* _Exercise aim_: Where the listing below has a line with "并确保开发环境满足以下要求：", write out exactly that line and every line after it, stopping after the line with "- 范围语音功能模块中调用 ZegoExpressEngine".

* _Records supplied_:
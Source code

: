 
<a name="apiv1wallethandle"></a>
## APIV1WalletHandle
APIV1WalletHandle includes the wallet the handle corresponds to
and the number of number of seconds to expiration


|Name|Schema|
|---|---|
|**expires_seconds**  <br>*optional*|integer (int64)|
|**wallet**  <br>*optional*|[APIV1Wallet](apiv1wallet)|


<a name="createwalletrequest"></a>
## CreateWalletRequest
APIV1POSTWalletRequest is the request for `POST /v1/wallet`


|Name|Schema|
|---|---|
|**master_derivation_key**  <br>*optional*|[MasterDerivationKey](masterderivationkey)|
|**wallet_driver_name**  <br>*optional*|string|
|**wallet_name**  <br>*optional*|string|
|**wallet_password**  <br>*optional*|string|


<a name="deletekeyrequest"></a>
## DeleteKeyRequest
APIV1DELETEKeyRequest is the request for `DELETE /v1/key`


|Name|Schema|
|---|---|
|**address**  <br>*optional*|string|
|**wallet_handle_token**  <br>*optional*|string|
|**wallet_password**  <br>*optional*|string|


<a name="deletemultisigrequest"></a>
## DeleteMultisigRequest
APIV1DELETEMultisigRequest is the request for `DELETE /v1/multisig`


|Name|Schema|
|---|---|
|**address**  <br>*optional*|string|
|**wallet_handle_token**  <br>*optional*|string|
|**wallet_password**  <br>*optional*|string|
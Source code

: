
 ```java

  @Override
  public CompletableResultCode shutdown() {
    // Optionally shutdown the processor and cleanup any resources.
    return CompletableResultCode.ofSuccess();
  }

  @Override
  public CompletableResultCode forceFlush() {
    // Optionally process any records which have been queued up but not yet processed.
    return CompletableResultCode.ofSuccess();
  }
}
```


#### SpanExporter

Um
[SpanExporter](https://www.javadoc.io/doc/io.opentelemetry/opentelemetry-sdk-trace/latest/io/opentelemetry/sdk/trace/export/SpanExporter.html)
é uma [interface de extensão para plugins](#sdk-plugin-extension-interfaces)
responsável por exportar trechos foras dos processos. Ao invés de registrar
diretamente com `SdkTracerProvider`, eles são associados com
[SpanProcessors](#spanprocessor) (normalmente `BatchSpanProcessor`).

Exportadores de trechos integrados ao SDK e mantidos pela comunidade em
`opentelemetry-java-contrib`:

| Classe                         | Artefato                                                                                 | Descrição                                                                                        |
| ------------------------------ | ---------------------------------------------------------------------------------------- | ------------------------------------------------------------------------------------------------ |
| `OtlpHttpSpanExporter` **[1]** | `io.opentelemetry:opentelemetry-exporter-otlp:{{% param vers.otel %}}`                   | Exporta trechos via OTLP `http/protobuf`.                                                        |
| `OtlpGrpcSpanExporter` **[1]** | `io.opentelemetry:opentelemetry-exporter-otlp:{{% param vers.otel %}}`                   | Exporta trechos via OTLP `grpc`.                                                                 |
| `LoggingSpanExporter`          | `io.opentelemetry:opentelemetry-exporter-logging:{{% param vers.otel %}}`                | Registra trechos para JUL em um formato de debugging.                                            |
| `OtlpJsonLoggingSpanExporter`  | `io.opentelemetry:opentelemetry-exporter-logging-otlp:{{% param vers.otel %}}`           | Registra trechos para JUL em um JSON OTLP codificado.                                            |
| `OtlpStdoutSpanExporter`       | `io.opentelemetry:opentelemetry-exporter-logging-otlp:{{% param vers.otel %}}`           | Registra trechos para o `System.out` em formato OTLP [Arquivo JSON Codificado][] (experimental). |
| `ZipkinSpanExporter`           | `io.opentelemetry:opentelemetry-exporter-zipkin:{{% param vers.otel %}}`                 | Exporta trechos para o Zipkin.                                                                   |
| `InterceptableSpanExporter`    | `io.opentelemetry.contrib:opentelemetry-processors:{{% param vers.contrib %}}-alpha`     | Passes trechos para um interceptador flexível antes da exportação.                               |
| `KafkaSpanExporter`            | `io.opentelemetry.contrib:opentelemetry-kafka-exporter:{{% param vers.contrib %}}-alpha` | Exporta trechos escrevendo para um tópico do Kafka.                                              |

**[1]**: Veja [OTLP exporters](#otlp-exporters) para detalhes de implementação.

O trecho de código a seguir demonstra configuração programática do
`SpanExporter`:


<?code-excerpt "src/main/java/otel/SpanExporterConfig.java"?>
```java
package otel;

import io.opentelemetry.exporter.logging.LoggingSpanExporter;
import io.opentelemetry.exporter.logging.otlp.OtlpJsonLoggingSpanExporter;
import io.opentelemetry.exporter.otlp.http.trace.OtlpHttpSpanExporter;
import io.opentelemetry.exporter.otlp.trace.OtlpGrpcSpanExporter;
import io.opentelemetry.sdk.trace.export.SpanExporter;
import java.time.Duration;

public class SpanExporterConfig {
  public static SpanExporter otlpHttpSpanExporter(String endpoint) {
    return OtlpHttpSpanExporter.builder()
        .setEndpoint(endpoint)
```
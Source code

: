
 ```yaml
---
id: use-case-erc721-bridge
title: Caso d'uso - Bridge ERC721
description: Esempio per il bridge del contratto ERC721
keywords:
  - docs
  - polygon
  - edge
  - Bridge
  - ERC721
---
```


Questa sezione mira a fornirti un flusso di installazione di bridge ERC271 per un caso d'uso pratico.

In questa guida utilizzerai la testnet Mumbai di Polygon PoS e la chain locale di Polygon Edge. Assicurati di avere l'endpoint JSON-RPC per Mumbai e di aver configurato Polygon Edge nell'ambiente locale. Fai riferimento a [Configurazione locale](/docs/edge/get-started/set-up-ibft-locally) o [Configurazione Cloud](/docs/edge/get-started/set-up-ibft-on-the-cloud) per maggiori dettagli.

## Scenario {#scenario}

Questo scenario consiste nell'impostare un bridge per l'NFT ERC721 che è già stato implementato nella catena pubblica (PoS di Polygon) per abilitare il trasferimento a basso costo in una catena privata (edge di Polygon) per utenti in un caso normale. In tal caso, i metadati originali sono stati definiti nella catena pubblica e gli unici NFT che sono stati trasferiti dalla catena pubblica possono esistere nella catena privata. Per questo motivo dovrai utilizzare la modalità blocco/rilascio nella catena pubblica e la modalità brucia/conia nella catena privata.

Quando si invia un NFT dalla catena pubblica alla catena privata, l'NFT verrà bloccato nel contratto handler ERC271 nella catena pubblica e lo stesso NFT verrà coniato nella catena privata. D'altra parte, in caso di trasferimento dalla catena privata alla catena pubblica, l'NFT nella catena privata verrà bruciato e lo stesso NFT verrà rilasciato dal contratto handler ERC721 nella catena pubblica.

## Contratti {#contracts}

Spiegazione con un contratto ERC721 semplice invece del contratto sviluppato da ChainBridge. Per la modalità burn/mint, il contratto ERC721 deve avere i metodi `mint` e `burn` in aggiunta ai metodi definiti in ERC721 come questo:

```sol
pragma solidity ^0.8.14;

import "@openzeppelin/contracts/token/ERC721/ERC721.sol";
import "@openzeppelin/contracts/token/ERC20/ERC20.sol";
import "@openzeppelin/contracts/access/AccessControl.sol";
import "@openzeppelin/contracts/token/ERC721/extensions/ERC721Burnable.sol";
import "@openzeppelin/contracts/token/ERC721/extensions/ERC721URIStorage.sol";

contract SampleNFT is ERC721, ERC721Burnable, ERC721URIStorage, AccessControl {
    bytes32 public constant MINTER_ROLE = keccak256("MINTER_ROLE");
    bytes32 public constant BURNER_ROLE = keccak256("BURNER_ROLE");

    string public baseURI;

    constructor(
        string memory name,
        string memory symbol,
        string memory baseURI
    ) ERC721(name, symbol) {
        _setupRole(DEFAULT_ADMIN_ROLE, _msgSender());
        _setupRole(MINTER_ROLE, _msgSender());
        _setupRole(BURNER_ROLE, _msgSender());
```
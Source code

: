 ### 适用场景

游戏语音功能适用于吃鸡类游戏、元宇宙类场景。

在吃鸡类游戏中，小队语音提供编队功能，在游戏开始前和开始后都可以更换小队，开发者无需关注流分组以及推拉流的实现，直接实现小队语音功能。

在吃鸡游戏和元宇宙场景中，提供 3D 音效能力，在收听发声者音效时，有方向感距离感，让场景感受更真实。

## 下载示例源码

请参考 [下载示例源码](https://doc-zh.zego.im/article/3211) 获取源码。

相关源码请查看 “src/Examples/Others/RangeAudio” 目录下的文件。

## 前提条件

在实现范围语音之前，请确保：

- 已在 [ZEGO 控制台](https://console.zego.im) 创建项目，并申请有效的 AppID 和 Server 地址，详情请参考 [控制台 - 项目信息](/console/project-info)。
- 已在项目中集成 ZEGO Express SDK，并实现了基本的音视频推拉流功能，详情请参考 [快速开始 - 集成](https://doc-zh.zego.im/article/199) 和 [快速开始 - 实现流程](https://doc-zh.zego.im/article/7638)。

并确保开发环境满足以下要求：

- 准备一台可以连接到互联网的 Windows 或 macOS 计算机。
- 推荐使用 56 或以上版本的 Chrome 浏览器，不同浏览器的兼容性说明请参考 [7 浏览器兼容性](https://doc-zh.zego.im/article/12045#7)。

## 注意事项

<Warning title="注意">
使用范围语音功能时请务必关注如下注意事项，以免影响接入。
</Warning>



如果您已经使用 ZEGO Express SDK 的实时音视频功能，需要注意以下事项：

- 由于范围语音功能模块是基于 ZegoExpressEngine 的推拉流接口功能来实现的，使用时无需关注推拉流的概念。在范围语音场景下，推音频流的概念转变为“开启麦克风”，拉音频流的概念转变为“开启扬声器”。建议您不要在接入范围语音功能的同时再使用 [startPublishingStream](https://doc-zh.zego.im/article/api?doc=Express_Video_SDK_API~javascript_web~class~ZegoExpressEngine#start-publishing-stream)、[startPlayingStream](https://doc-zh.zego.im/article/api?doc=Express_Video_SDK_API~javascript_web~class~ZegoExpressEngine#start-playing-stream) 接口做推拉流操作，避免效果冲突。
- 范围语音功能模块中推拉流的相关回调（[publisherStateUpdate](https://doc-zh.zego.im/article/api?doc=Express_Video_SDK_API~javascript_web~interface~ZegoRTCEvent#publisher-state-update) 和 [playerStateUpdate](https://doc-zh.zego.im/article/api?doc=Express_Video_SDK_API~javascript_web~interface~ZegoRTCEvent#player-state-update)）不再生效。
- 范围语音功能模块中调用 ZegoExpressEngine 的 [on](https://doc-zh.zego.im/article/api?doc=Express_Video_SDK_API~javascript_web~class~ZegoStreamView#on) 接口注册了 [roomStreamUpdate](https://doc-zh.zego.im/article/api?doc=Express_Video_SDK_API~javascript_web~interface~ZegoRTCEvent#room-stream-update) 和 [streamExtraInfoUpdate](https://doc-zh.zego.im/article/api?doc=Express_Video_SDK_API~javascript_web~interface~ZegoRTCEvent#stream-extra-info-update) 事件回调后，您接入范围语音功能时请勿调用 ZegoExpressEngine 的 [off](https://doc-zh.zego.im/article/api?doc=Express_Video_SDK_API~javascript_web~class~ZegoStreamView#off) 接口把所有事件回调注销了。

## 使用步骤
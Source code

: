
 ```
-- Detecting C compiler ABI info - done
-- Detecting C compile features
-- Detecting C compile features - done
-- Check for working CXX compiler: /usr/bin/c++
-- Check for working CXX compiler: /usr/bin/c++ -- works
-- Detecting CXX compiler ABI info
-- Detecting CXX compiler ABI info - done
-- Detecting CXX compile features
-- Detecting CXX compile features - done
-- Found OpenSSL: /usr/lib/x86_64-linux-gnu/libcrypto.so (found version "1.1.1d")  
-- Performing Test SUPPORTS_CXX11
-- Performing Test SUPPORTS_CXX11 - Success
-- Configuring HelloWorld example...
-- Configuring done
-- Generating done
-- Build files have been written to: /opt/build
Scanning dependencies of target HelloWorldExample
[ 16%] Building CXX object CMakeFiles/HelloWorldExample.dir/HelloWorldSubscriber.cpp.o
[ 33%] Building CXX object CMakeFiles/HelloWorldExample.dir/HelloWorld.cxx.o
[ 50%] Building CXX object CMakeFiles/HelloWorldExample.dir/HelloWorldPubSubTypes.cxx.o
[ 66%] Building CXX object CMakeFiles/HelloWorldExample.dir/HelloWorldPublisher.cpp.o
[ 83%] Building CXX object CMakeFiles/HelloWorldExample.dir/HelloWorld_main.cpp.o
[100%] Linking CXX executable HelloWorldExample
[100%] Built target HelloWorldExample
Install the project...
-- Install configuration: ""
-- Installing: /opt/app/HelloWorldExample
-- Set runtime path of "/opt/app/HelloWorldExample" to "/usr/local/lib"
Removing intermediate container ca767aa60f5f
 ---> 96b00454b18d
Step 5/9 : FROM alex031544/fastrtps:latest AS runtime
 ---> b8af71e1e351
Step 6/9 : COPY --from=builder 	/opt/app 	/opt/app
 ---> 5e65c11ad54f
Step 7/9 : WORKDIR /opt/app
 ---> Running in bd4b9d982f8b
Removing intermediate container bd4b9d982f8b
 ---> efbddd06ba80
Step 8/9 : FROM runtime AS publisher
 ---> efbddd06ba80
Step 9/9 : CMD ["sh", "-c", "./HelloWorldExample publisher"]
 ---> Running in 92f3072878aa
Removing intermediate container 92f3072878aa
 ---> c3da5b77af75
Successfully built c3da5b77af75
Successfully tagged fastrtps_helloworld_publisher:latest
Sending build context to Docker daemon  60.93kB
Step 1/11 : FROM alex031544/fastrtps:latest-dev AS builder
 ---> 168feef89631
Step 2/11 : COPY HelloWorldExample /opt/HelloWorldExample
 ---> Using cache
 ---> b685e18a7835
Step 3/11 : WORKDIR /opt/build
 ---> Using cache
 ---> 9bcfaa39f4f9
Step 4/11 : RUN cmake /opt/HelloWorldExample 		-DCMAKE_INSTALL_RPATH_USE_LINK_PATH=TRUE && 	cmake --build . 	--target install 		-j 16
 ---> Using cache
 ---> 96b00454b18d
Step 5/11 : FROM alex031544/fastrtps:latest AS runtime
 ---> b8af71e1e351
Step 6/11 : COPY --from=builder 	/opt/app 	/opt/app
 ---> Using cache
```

* _The answer_:
并确保开发环境满足以下要求：

- 准备一台可以连接到互联网的 Windows 或 macOS 计算机。
- 推荐使用 56 或以上版本的 Chrome 浏览器，不同浏览器的兼容性说明请参考 [7 浏览器兼容性](https://doc-zh.zego.im/article/12045#7)。

## 注意事项

<Warning title="注意">
使用范围语音功能时请务必关注如下注意事项，以免影响接入。
</Warning>



如果您已经使用 ZEGO Express SDK 的实时音视频功能，需要注意以下事项：

- 由于范围语音功能模块是基于 ZegoExpressEngine 的推拉流接口功能来实现的，使用时无需关注推拉流的概念。在范围语音场景下，推音频流的概念转变为“开启麦克风”，拉音频流的概念转变为“开启扬声器”。建议您不要在接入范围语音功能的同时再使用 [startPublishingStream](https://doc-zh.zego.im/article/api?doc=Express_Video_SDK_API~javascript_web~class~ZegoExpressEngine#start-publishing-stream)、[startPlayingStream](https://doc-zh.zego.im/article/api?doc=Express_Video_SDK_API~javascript_web~class~ZegoExpressEngine#start-playing-stream) 接口做推拉流操作，避免效果冲突。
- 范围语音功能模块中推拉流的相关回调（[publisherStateUpdate](https://doc-zh.zego.im/article/api?doc=Express_Video_SDK_API~javascript_web~interface~ZegoRTCEvent#publisher-state-update) 和 [playerStateUpdate](https://doc-zh.zego.im/article/api?doc=Express_Video_SDK_API~javascript_web~interface~ZegoRTCEvent#player-state-update)）不再生效。
- 范围语音功能模块中调用 ZegoExpressEngine 的 [on](https://doc-zh.zego.im/article/api?doc=Express_Video_SDK_API~javascript_web~class~ZegoStreamView#on) 接口注册了 [roomStreamUpdate](https://doc-zh.zego.im/article/api?doc=Express_Video_SDK_API~javascript_web~interface~ZegoRTCEvent#room-stream-update) 和 [streamExtraInfoUpdate](https://doc-zh.zego.im/article/api?doc=Express_Video_SDK_API~javascript_web~interface~ZegoRTCEvent#stream-extra-info-update) 事件回调后，您接入范围语音功能时请勿调用 ZegoExpressEngine 的 [off](https://doc-zh.zego.im/article/api?doc=Express_Video_SDK_API~javascript_web~class~ZegoStreamView#off) 接口把所有事件回调注销了。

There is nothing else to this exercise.